AI Transcription Expands into Japan: Achieving Milestone of Tens of Millions in Annual Revenue

Filling gaps in the consumer market while strategically expanding into the enterprise service sector.

60% of companies established within 4 years, is the conference transcription that received crazy funding during the pandemic "fragile"?

Transcription is an ancient profession that emerged almost simultaneously with the invention of written language, playing an important role in promoting business, legal, and religious communication as well as recording history. Even today, dedicated professionals still engage in related work in fields such as healthcare, law, and government affairs. Taking the medical field as an example, in the United States, there is one specialized "medical transcriptionist" for every 10 doctors. They help doctors record patients' medical history, treatment process, allergy history, and other information to facilitate doctors' subsequent medical decisions. As an industry necessity, it's understandable why so many startups are entering this field, specializing in categories such as general healthcare, mental health, and veterinary medicine. The conference voice transcription we are mainly discussing today is actually a relatively "emerging" niche track that has flourished during the pandemic.

According to statistics, among the 15 conference scenario transcription startups involved in the above chart, 60% were established in 2020 and later, with most of them completing their latest round of financing during the pandemic. In those years, remote work became a trend, and major platforms like Zoom reaped growth dividends, while a batch of products serving as "supporting facilities" also developed rapidly. It's not hard to imagine that Notta was one of the products that "rode the wave". In 2022, it received $10 million in funding led by Hillhouse Capital, and by spring 2023, its cumulative users in Japan had reached 1 million.

To be fair, conference transcription doesn't sound like a high-barrier track at first glance, and "it's too easy to eliminate such products" is probably the first impression of some practitioners when they see similar products. Honestly, when I first saw Notta, I had similar doubts. How can a conference transcription tool achieve such high monthly visits, and Notta's website traffic was still growing continuously until May, while Japan, which it chose, doesn't seem to be a very popular "conference transcription" startup market.

Why Japan?

Choosing Japan is actually related to Zhang Yan's early entrepreneurial experience.

Zhang Yan is a serial entrepreneur who previously worked at an internet advertising company (reportedly Allyes Ad Network), and later worked at Youku, Baidu, DiDi, and iFlytek.
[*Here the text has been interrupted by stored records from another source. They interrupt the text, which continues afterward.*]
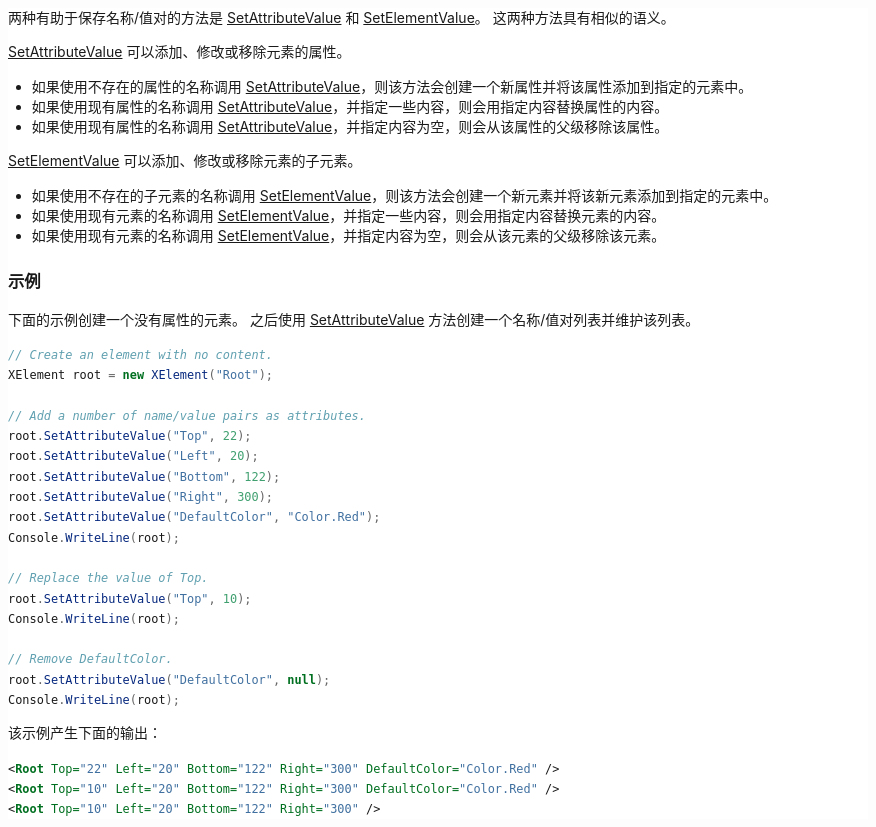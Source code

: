 两种有助于保存名称/值对的方法是 [SetAttributeValue](https://docs.microsoft.com/zh-cn/dotnet/api/system.xml.linq.xelement.setattributevalue) 和 [SetElementValue](https://docs.microsoft.com/zh-cn/dotnet/api/system.xml.linq.xelement.setelementvalue)。 这两种方法具有相似的语义。

[SetAttributeValue](https://docs.microsoft.com/zh-cn/dotnet/api/system.xml.linq.xelement.setattributevalue) 可以添加、修改或移除元素的属性。

- 如果使用不存在的属性的名称调用 [SetAttributeValue](https://docs.microsoft.com/zh-cn/dotnet/api/system.xml.linq.xelement.setattributevalue)，则该方法会创建一个新属性并将该属性添加到指定的元素中。
- 如果使用现有属性的名称调用 [SetAttributeValue](https://docs.microsoft.com/zh-cn/dotnet/api/system.xml.linq.xelement.setattributevalue)，并指定一些内容，则会用指定内容替换属性的内容。
- 如果使用现有属性的名称调用 [SetAttributeValue](https://docs.microsoft.com/zh-cn/dotnet/api/system.xml.linq.xelement.setattributevalue)，并指定内容为空，则会从该属性的父级移除该属性。

[SetElementValue](https://docs.microsoft.com/zh-cn/dotnet/api/system.xml.linq.xelement.setelementvalue) 可以添加、修改或移除元素的子元素。

- 如果使用不存在的子元素的名称调用 [SetElementValue](https://docs.microsoft.com/zh-cn/dotnet/api/system.xml.linq.xelement.setelementvalue)，则该方法会创建一个新元素并将该新元素添加到指定的元素中。
- 如果使用现有元素的名称调用 [SetElementValue](https://docs.microsoft.com/zh-cn/dotnet/api/system.xml.linq.xelement.setelementvalue)，并指定一些内容，则会用指定内容替换元素的内容。
- 如果使用现有元素的名称调用 [SetElementValue](https://docs.microsoft.com/zh-cn/dotnet/api/system.xml.linq.xelement.setelementvalue)，并指定内容为空，则会从该元素的父级移除该元素。

### 示例

下面的示例创建一个没有属性的元素。 之后使用 [SetAttributeValue](https://docs.microsoft.com/zh-cn/dotnet/api/system.xml.linq.xelement.setattributevalue) 方法创建一个名称/值对列表并维护该列表。

```csharp
// Create an element with no content.  
XElement root = new XElement("Root");  
  
// Add a number of name/value pairs as attributes.  
root.SetAttributeValue("Top", 22);  
root.SetAttributeValue("Left", 20);  
root.SetAttributeValue("Bottom", 122);  
root.SetAttributeValue("Right", 300);  
root.SetAttributeValue("DefaultColor", "Color.Red");  
Console.WriteLine(root);  
  
// Replace the value of Top.  
root.SetAttributeValue("Top", 10);  
Console.WriteLine(root);  
  
// Remove DefaultColor.  
root.SetAttributeValue("DefaultColor", null);  
Console.WriteLine(root);  
```

该示例产生下面的输出：

```xml
<Root Top="22" Left="20" Bottom="122" Right="300" DefaultColor="Color.Red" />  
<Root Top="10" Left="20" Bottom="122" Right="300" DefaultColor="Color.Red" />  
<Root Top="10" Left="20" Bottom="122" Right="300" />  
```
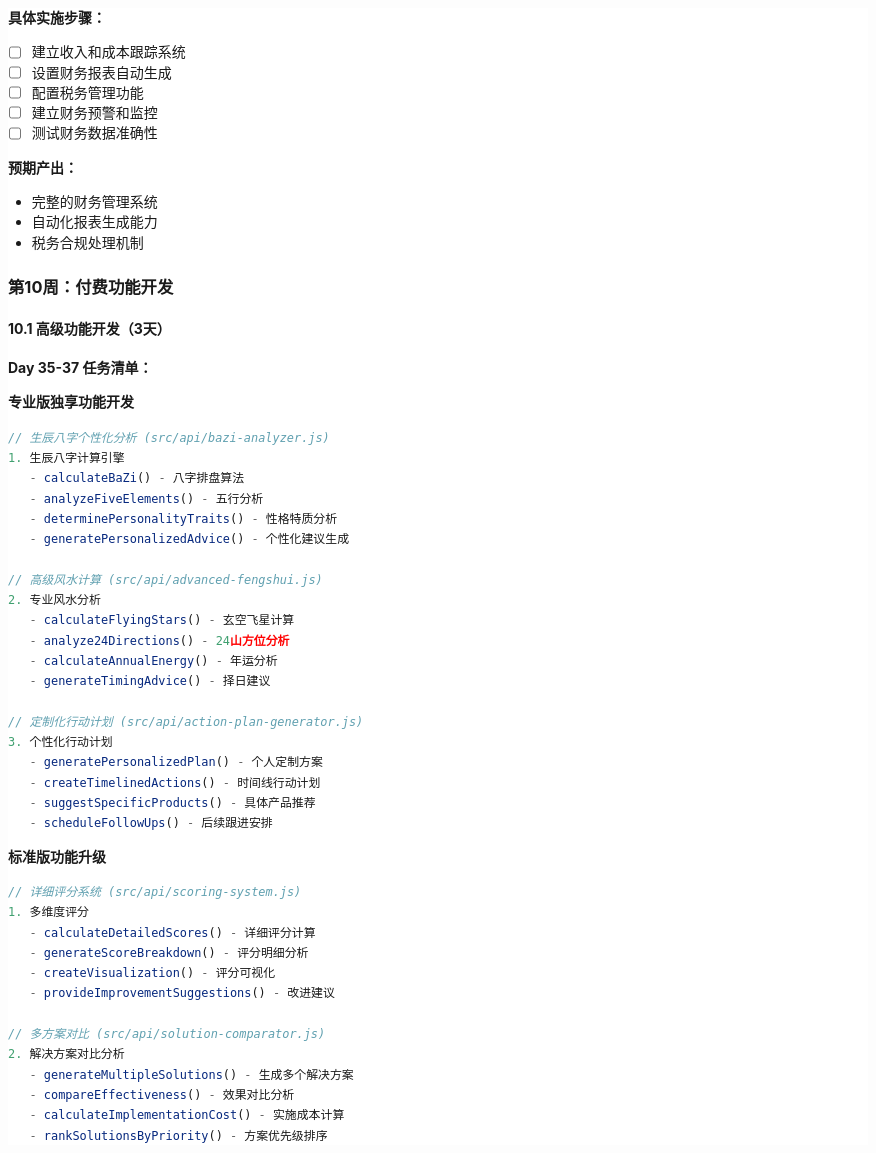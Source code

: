 **具体实施步骤：**
- [ ] 建立收入和成本跟踪系统
- [ ] 设置财务报表自动生成
- [ ] 配置税务管理功能
- [ ] 建立财务预警和监控
- [ ] 测试财务数据准确性

**预期产出：**
- 完整的财务管理系统
- 自动化报表生成能力
- 税务合规处理机制

### 第10周：付费功能开发

#### 10.1 高级功能开发（3天）

**Day 35-37 任务清单：**

**专业版独享功能开发**
```javascript
// 生辰八字个性化分析 (src/api/bazi-analyzer.js)
1. 生辰八字计算引擎
   - calculateBaZi() - 八字排盘算法
   - analyzeFiveElements() - 五行分析
   - determinePersonalityTraits() - 性格特质分析
   - generatePersonalizedAdvice() - 个性化建议生成

// 高级风水计算 (src/api/advanced-fengshui.js)
2. 专业风水分析
   - calculateFlyingStars() - 玄空飞星计算
   - analyze24Directions() - 24山方位分析
   - calculateAnnualEnergy() - 年运分析
   - generateTimingAdvice() - 择日建议

// 定制化行动计划 (src/api/action-plan-generator.js)
3. 个性化行动计划
   - generatePersonalizedPlan() - 个人定制方案
   - createTimelinedActions() - 时间线行动计划
   - suggestSpecificProducts() - 具体产品推荐
   - scheduleFollowUps() - 后续跟进安排
```

**标准版功能升级**
```javascript
// 详细评分系统 (src/api/scoring-system.js)
1. 多维度评分
   - calculateDetailedScores() - 详细评分计算
   - generateScoreBreakdown() - 评分明细分析
   - createVisualization() - 评分可视化
   - provideImprovementSuggestions() - 改进建议

// 多方案对比 (src/api/solution-comparator.js)
2. 解决方案对比分析
   - generateMultipleSolutions() - 生成多个解决方案
   - compareEffectiveness() - 效果对比分析
   - calculateImplementationCost() - 实施成本计算
   - rankSolutionsByPriority() - 方案优先级排序
```

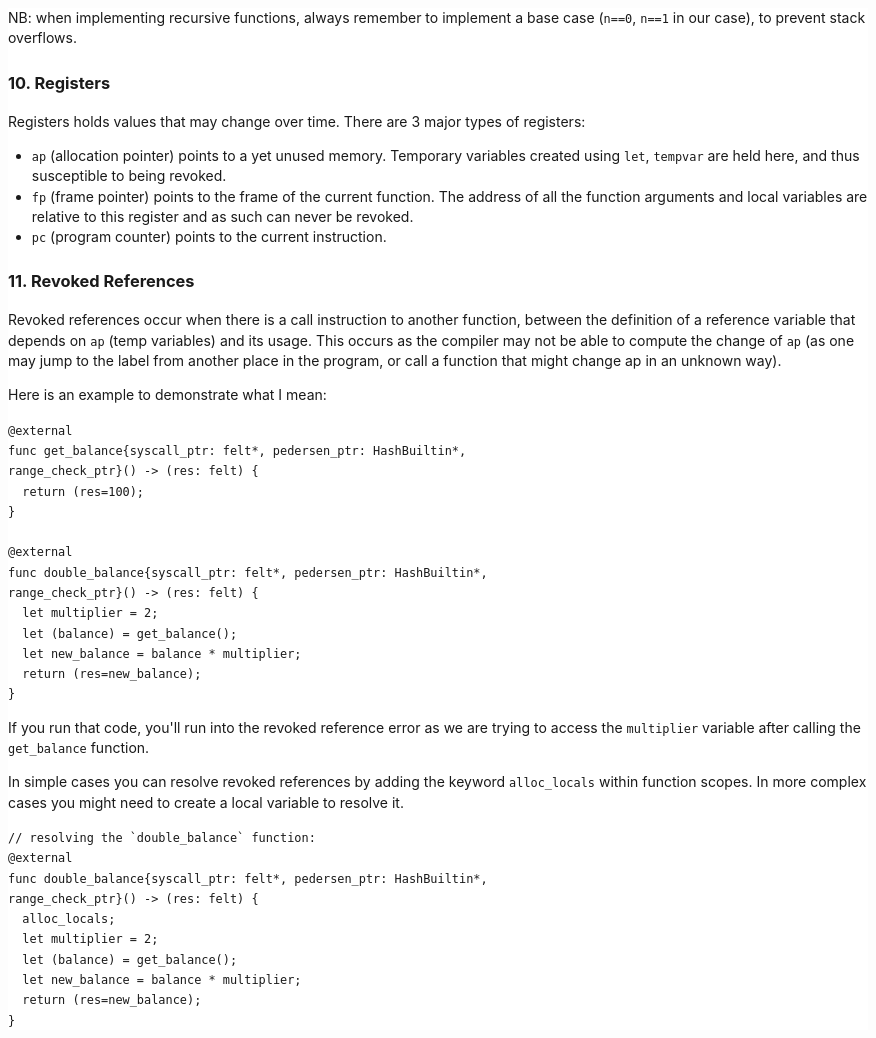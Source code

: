 NB: when implementing recursive functions, always remember to implement a base
case (`n==0`, `n==1` in our case), to prevent stack overflows.

### 10. Registers

Registers holds values that may change over time. There are 3 major types of
registers:

+ `ap` (allocation pointer) points to a yet unused memory. Temporary variables
   created using `let`, `tempvar` are held here, and thus susceptible to being
   revoked.
+ `fp` (frame pointer) points to the frame of the current function. The address
  of all the function arguments and local variables are relative to this
  register and as such can never be revoked.
+ `pc` (program counter) points to the current instruction.

### 11. Revoked References

Revoked references occur when there is a call instruction to another function,
between the definition of a reference variable that depends on `ap` (temp
variables) and its usage. This occurs as the compiler may not be able to compute
the change of `ap` (as one may jump to the label from another place in the
program, or call a function that might change ap in an unknown way).

Here is an example to demonstrate what I mean:

```cairo
@external
func get_balance{syscall_ptr: felt*, pedersen_ptr: HashBuiltin*,
range_check_ptr}() -> (res: felt) {
  return (res=100);
}

@external
func double_balance{syscall_ptr: felt*, pedersen_ptr: HashBuiltin*,
range_check_ptr}() -> (res: felt) {
  let multiplier = 2;
  let (balance) = get_balance();
  let new_balance = balance * multiplier;
  return (res=new_balance);
}
```

If you run that code, you'll run into the revoked reference error as we are
trying to access the `multiplier` variable after calling the `get_balance`
function.

In simple cases you can resolve revoked references by adding the keyword
`alloc_locals` within function scopes. In more complex cases you might need to
create a local variable to resolve it.

```cairo
// resolving the `double_balance` function:
@external
func double_balance{syscall_ptr: felt*, pedersen_ptr: HashBuiltin*,
range_check_ptr}() -> (res: felt) {
  alloc_locals;
  let multiplier = 2;
  let (balance) = get_balance();
  let new_balance = balance * multiplier;
  return (res=new_balance);
}
```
However, his most well-known identity is still as a co-founder of Mobike. Before founding Notta, Zhang Yan created an overseas translation device brand called Langogo, which was originally crowdfunded in the US market but unexpectedly sold well in the Japanese market. It was this entrepreneurial experience that led Zhang Yan to pay extra attention to the nearby Japanese market when he turned to software entrepreneurship.

At that time, Zhang Yan had a prediction about the Japanese language transcription market at that stage. He believed that the transcription accuracy of ToC products on the market was low, and the user experience and UI design were also poor. If they could make up for these shortcomings, they would have a chance. But soon Zhang Yan understood the deeper factors behind the "shortage of good products". Firstly, Japanese local enterprises have a strong ToB gene. According to a "Voice Technology Map (2020 version)" compiled by Epic Base, all 8 local companies doing conference voice transcription that year were exclusively engaged in ToB business, with only half able to provide services to individuals, which seemed more like a side business. Secondly, few overseas companies focused on the Japanese market, and even if they did, their localization was poor. For example, otter.ai provided English transcription services for a long time after entering the Japanese market... Under various factors, Notta finally seized the precious window of opportunity.

Now we can see that what Notta has actually figured out is a development path from ToC to ToB, starting with a single-point tool to accumulate C-end users and reputation, and then gradually shifting towards B-end to expand revenue. It's also quite amazing that Japan's SaaS industry has always been known for its low customer churn rate, with an industry average of about 1.2%, which on one hand means stable cooperation, but is actually not friendly to market latecomers. However, Notta's "bottom-up" strategy really worked, not only because of its solid product but also because of the Notta team's deep understanding of growth and localization.

Capturing the ToC gap, "smoothly" entering the ToB field

Notta launched on app stores in December 2019, targeting the function of "helping users record audio and conversations". Although the core function is simple, the team must have invested a lot in user experience. The earliest version of Notta that Point Data can currently see is from September 2020, supporting users to quickly import files, multi-terminal data synchronization, real-time transcription in 104 languages, keyword search, real-time editing, sound classification, and other functions. It may seem ordinary now, but we can understand the experience improvement Notta brought to Japanese users from another perspective. In the middle of that year, Notta experienced a surge in downloads due to a report by Asahi TV News in Japan without any active promotion, and "unexpected fortune" came almost without warning.

The author couldn't find the original video of the report after several searches, but it's not hard to speculate that getting the report was partly due to Notta's strong capabilities, and partly because it allowed C-end demand to be released. In July 2021, Notta's disclosed user composition showed that business and news were the two main high-frequency scenarios for Notta users, with classroom and conversation assistance for hearing-impaired people also accounting for over 20%.